Structure: Most bacteria have an outer, rigid cell wall. This provides shape and support. Lining the inside of the cell wall is a plasma membrane. This is like the membrane found around all living cells that provides both a boundary for the contents of the cell and a barrier to substances entering and leaving. The content inside the cell is called “”cytoplasm.”” Suspended in the cytoplasm are ribosomes (for protein synthesis), the nucleoid (concentrated genetic material), and plasmids (small, circular pieces of DNA, some of which carry genes that control resistance to various drugs). All living cells have ribosomes, but those of bacteria are smaller than those found in any other cell. Some antibacterial medicines have been made that attack the ribosomes of a bacterium, leaving it unable to produce proteins, and therefore killing it. Because the ribosomes are different, the cells of the host are left unharmed by the antibiotic. Other antibiotics target certain portions of the cell wall. Some bacteria have long, whip-like structures called “”flagella”” that they use for movement.
Bacteria can occur in three basic shapes:
Name Basic Shape Example
(starting to divide)
Reproduction: Bacteria undergo a type of asexual reproduction known as “”binary fission.”” This simply means they divide in two, and each new bacterium is a clone of the original – they each contain a copy of the same DNA. Bacteria can reproduce very quickly. In fact, in an ideal laboratory situation, an entire population of bacteria can double in only twenty minutes. At this enormous growth rate, one bacterium could become a BILLION (1,000,000,000) bacteria in just 10 hours! Luckily, there are neither enough nutrients nor space available to support this rapid growth, or the world would be overrun with bacteria. As it is, bacteria can be found living on almost any surface and in almost any climate in the world.

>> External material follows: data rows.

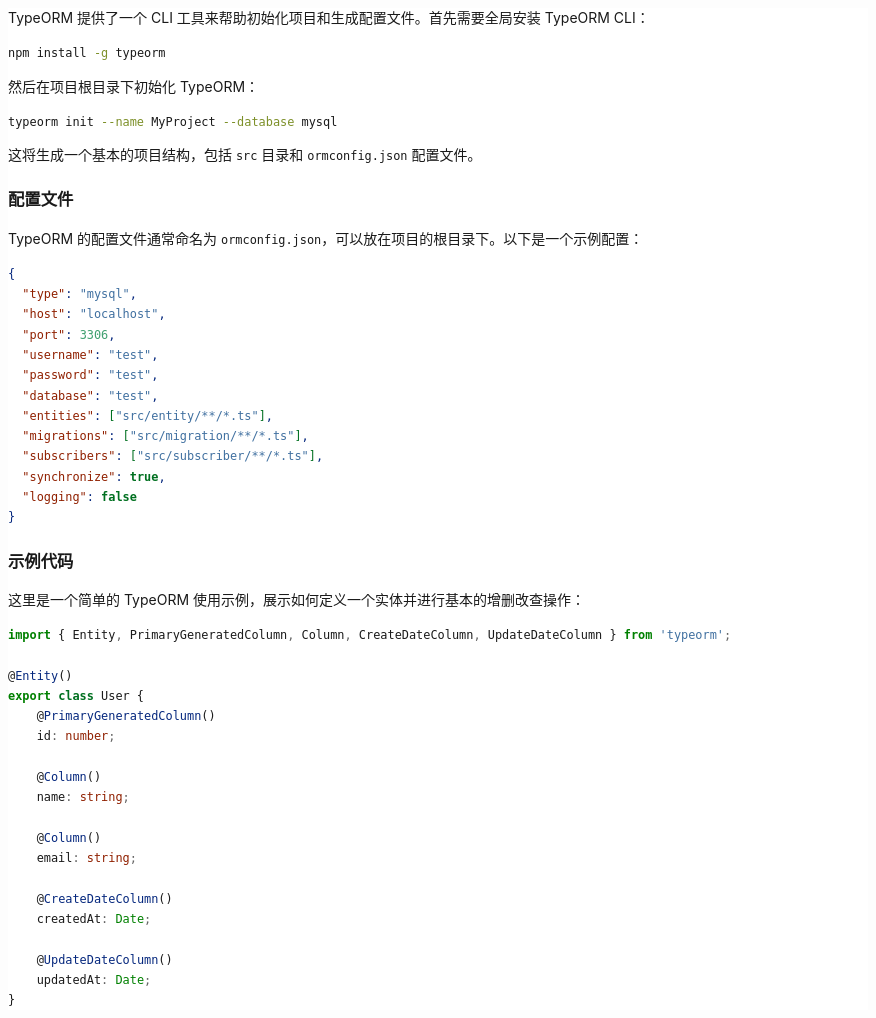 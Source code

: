 TypeORM 提供了一个 CLI 工具来帮助初始化项目和生成配置文件。首先需要全局安装 TypeORM CLI：

```bash
npm install -g typeorm
```

然后在项目根目录下初始化 TypeORM：

```bash
typeorm init --name MyProject --database mysql
```

这将生成一个基本的项目结构，包括 `src` 目录和 `ormconfig.json` 配置文件。

### 配置文件

TypeORM 的配置文件通常命名为 `ormconfig.json`，可以放在项目的根目录下。以下是一个示例配置：

```json
{
  "type": "mysql",
  "host": "localhost",
  "port": 3306,
  "username": "test",
  "password": "test",
  "database": "test",
  "entities": ["src/entity/**/*.ts"],
  "migrations": ["src/migration/**/*.ts"],
  "subscribers": ["src/subscriber/**/*.ts"],
  "synchronize": true,
  "logging": false
}
```

### 示例代码

这里是一个简单的 TypeORM 使用示例，展示如何定义一个实体并进行基本的增删改查操作：

```typescript
import { Entity, PrimaryGeneratedColumn, Column, CreateDateColumn, UpdateDateColumn } from 'typeorm';

@Entity()
export class User {
    @PrimaryGeneratedColumn()
    id: number;

    @Column()
    name: string;

    @Column()
    email: string;

    @CreateDateColumn()
    createdAt: Date;

    @UpdateDateColumn()
    updatedAt: Date;
}
```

Hosts and resistance: As stated, bacteria can grow nearly everywhere. These microbes have been around for billions of years because they are able to adapt to the ever-changing environment. They can find a home anywhere, and some of them live in places where it was once thought ‘nothing’ could survive. There are bacteria in the soil, at the depths of the ocean, living in the mouth of volcanoes, on the surfaces of teeth, and in the digestive tracts of humans and animals. They are everywhere and are very numerous. For example, a single teaspoon of soil is said to contain at least 1,000,000,000 bacteria. Most often, bacteria are thought of as a bad thing, but most bacteria are not pathogenic (disease-causing). In fact, many bacteria are very helpful to us. There are species that decompose trash, clean up oil spills, and even produce medicines. The few species that are pathogenic, however, give the rest of the bacteria a bad name.
Pathogens are rated on two characteristics – invasiveness and toxigenicity. Invasiveness is a measure of the bacterium’s ability to grow inside the host, and toxigenicity measures the capacity of the bacterium to produce toxins (chemical substances that cause damage to the host). The combination of these two characteristics gives the final rating of the bacteria’s virulence (ability to cause disease). A species does not necessarily need to have both high invasiveness and high toxigenicity to be rated highly virulent. One or the other can be high enough to cause the bacterium to be very virulent. For example, the bacterium Streptococcus pneumoniae (causes pnuemonia) does not produce a toxin, but it is so highly invasive that it causes the lungs to fill up with fluid from the immune response. In contrast, the bacteria Clostridium tetani (causes tetanus) is not very invasive, but it produces a potent toxin that causes damage at a very small concentration.
How does the body fight off a bacterial infection? Again, the body mounts an immune response to the foreign invader, producing antibodies for immediate help and future protection. Since this process takes about a week, antibiotics are usually employed in the meantime. Antibiotic drugs are usually only successful in treating bacterial infections, not viral, or fungal infections. Professionals are becoming concerned that the overuse of antibiotics when they are not needed may lead to the mutation of normal bacteria into antibiotic-resistant bacteria. Bacteria are very resilient and have already developed resistance to many antibiotics. Another concern is that the helpful bacteria that live in the digestive tract may also fall prey to the antibiotics. These bacteria, known as “”natural flora,”” produce vitamins that the host organism uses and needs, as well as help in the digestion of food.